== THE INPUT ==

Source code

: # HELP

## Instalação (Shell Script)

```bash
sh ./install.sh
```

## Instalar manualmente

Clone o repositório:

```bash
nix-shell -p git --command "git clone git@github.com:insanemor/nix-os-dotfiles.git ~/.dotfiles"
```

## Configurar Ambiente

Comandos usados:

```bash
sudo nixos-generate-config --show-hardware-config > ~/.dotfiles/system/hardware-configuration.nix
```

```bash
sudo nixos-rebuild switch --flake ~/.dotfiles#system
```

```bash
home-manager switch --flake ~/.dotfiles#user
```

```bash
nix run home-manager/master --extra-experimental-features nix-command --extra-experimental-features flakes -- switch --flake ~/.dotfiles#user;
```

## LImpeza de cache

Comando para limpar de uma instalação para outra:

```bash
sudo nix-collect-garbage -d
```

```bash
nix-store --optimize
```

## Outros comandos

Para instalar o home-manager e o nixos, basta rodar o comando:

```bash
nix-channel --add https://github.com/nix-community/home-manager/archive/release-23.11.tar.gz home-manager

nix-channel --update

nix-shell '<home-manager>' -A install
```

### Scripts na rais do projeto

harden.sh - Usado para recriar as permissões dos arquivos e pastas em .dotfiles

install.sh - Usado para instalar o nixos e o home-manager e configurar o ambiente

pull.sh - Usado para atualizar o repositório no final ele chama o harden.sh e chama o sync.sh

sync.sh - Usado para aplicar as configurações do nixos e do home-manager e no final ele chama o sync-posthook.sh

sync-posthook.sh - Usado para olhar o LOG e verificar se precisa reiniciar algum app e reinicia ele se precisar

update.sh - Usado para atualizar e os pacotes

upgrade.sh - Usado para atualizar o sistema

===

(WORK TO BE COMPLETED) The answer should consist of the lines from the first line of the entries through the line with "## LImpeza de cache", copied exactly.

(REPLY)
Source code

: # HELP

## Instalação (Shell Script)

```bash
sh ./install.sh
```

## Instalar manualmente

Clone o repositório:

```bash
nix-shell -p git --command "git clone git@github.com:insanemor/nix-os-dotfiles.git ~/.dotfiles"
```

## Configurar Ambiente

Comandos usados:

```bash
sudo nixos-generate-config --show-hardware-config > ~/.dotfiles/system/hardware-configuration.nix
```

```bash
sudo nixos-rebuild switch --flake ~/.dotfiles#system
```

```bash
home-manager switch --flake ~/.dotfiles#user
```

```bash
nix run home-manager/master --extra-experimental-features nix-command --extra-experimental-features flakes -- switch --flake ~/.dotfiles#user;
```

## LImpeza de cache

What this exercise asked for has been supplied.